Bannon's exit, the latest in a string of high-profile West Wing shake-ups, came as critics have accused Trump of channeling him when he equated white supremacists and neo-Nazis with the left-wing protesters who opposed them during last week's violent clashes in Charlottesville, Virginia, reports The New York Times.

"White House Chief of Staff John Kelly and Steve Bannon have mutually agreed today (Friday) would be Steve's last day," Sarah Huckabee Sanders, the White House press secretary, said in a statement on Friday. 
Trump's chief strategist Steve Bannon steps down


"We are grateful for his service and wish him the best."

Bannon's outsized influence on the President was captured in a February cover of Time magazine with the headline "The Great Manipulator".

By Friday night, Bannon was already back at the far-right Breitbart News, chairing an editorial meeting at the organisation he helped run before joining Trump's campaign last year.

His departure comes just seven months after Trump took office and three weeks after retired General Kelly took over as Chief of Staff, looking to instil order in a chaotic White House beset by internal divisions, staff infighting and a storm of controversies.

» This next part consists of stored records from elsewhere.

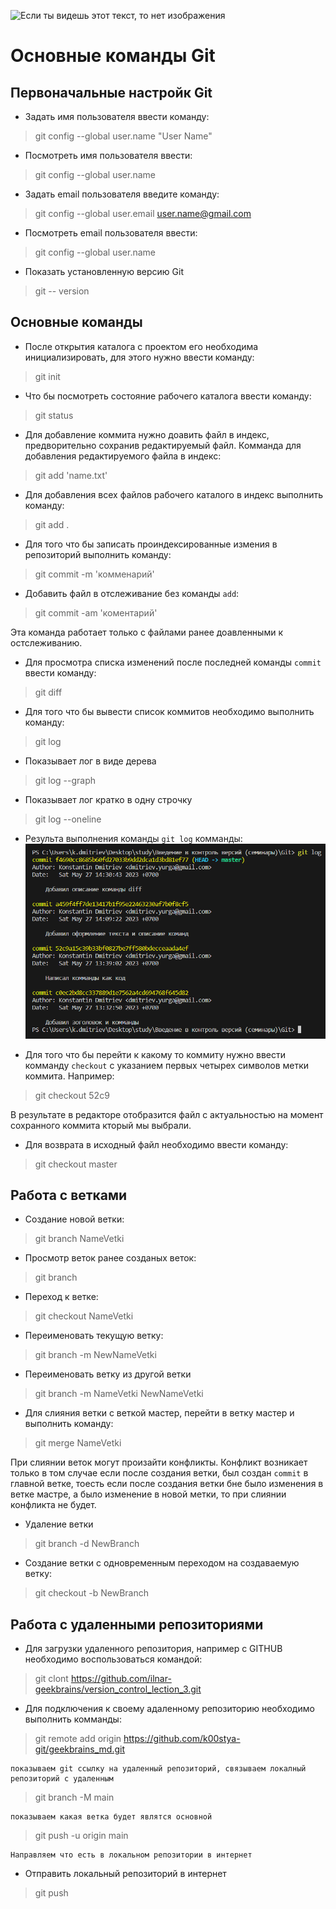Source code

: ![Если ты видешь этот текст, то нет изображения](https://begeton.com/files/users-companies/120/4/5/r62PQbTN1BxEEmQmDpkwP4qeYFDVKv5o.jpeg "Скрин после команды log")

# Основные команды Git #
## Первоначальные настройк Git ##
* Задать имя пользователя ввести команду:
>git config --global user.name "User Name"

* Посмотреть имя пользователя ввести:
>git config --global user.name  

* Задать email пользователя введите команду:
>git config --global user.email user.name@gmail.com  

* Посмотреть email пользователя ввести:
>git config --global user.name

* Показать установленную версию Git
>git -- version

## Основные команды ##
* После открытия каталога с проектом его необходима инициализировать, для этого нужно ввести команду:
>git init  

* Что бы посмотреть состояние рабочего каталога ввести команду:
>git status  

* Для добавление коммита нужно доавить файл в индекс, предворительно сохранив редактируемый файл. Комманда для добавления редактируемого файла в индекс:
>git add 'name.txt' 

* Для добавления всех файлов рабочего каталого в индекс выполнить команду:
>git add . 

* Для того что бы записать проиндексированные измения в репозиторий выполнить команду:
>git commit -m 'комменарий'  

* Добавить файл в отслеживание без команды `add`:
>git commit -am 'коментарий'

Эта команда работает только с файлами ранее доавленными к остслеживанию.

* Для просмотра списка изменений после последней команды `commit` ввести команду:
>git diff

* Для того что бы вывести список коммитов необходимо выполнить команду:
>git log

* Показывает лог в виде дерева
>git log --graph

* Показывает лог кратко в одну строчку
>git log --oneline

* Результа выполнения команды `git log` комманды:
![Если ты видешь этот текст, то нет изображения](scr1.bmp "Скрин после команды log")

* Для того что бы перейти к какому то коммиту нужно ввести комманду `checkout` с указанием первых четырех символов метки коммита. Например:
>git checkout 52c9

В результате в редакторе отобразится файл с актуальностью на момент сохранного коммита кторый мы выбрали.

* Для возврата в исходный файл необходимо ввести команду:
>git checkout master

## Работа с ветками
* Создание новой ветки:
>git branch NameVetki

* Просмотр веток ранее созданых веток:
>git branch

* Переход к ветке:
>git checkout NameVetki

* Переименовать текущую ветку:
>git branch -m NewNameVetki

* Переименовать ветку из другой ветки
>git branch -m NameVetki NewNameVetki

* Для слияния ветки с веткой мастер, перейти в ветку мастер и выполнить команду:
>git merge NameVetki

При слиянии веток могут произайти конфликты. Конфликт возникает только в том случае если после создания ветки, был создан `commit` в главной ветке, тоесть если после создания ветки бне было изменения в ветке мастре, а было изменение в новой метки, то при слиянии конфликта не будет.

* Удаление ветки
>git branch -d NewBranch

* Создание ветки с одновременным переходом на создаваемую ветку:
> git checkout -b NewBranch

## Работа с удаленными репозиториями
* Для загрузки удаленного репозитория, например с GITHUB необходимо воспользоваться командой:
>git clont https://github.com/ilnar-geekbrains/version_control_lection_3.git

* Для подключения к своему адаленному репозиторию необходимо выполнить комманды:
>git remote add origin https://github.com/k00stya-git/geekbrains_md.git  

    показываем git ссылку на удаленный репозиторий, связываем локалный репозиторий с удаленным  

>git branch -M main  

    показываем какая ветка будет являтся основной  

>git push -u origin main  

    Направляем что есть в локальном репозитории в интернет

* Отправить локальный репозиторий в интернет
>git push

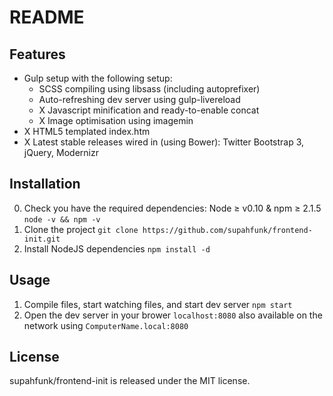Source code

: # README

## Features

- Gulp setup with the following setup:
    - SCSS compiling using libsass (including autoprefixer)
    - Auto-refreshing dev server using gulp-livereload
    - X Javascript minification and ready-to-enable concat
    - X Image optimisation using imagemin
- X HTML5 templated index.htm
- X Latest stable releases wired in (using Bower): Twitter Bootstrap 3, jQuery, Modernizr

## Installation

0. Check you have the required dependencies: Node ≥ v0.10 & npm ≥ 2.1.5 `node -v && npm -v`
1. Clone the project `git clone https://github.com/supahfunk/frontend-init.git`
2. Install NodeJS dependencies `npm install -d`

## Usage

1. Compile files, start watching files, and start dev server `npm start`
2. Open the dev server in your brower `localhost:8080` also available on the network using `ComputerName.local:8080`

## License

supahfunk/frontend-init is released under the MIT license.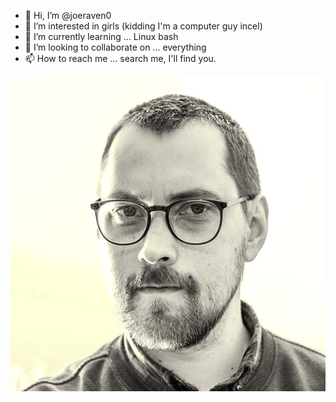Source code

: - 👋 Hi, I’m @joeraven0
- 👀 I’m interested in girls (kidding I'm a computer guy incel)
- 🌱 I’m currently learning ... Linux bash
- 💞️ I’m looking to collaborate on ... everything
- 📫 How to reach me ... search me, I'll find you.

![potrait](https://github.com/joeraven0/joeraven0/blob/main/potrait.jpg)

<!---
joeraven0/joeraven0 is a ✨ special ✨ repository because its `README.md` (this file) appears on your GitHub profile.
You can click the Preview link to take a look at your changes.
--->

Bannon was supposed to step down two weeks ago, a White House official told CNN, but it was put off.

The President's initial plan was to fire Bannon and former Chief of Staff Reince Priebus at same time, the official said. But Representative Mark Meadows, the influential chairman of the conservative House Freedom Caucus, and others urged Trump to keep Bannon on board.

Bannon, an economic nationalist and former executive chairman of Breitbart News, once described the right-wing news outlet as a platform for the "alt-right", a term that has become associated with white supremacy.

As chief strategist, he is believed to have pushed for Trump's travel ban on refugees and citizens from several Muslim-majority countries and to have urged him to withdraw the US from the Paris climate accord, reports Efe news.

Trump praised Bannon personally when asked about him following the events in Charlottesville but also cast doubt on his future in the White House.

"I like him. He's a good man. He's not a racist ... But we'll see what happens with Mr. Bannon," Trump said in a news conference on Tuesday.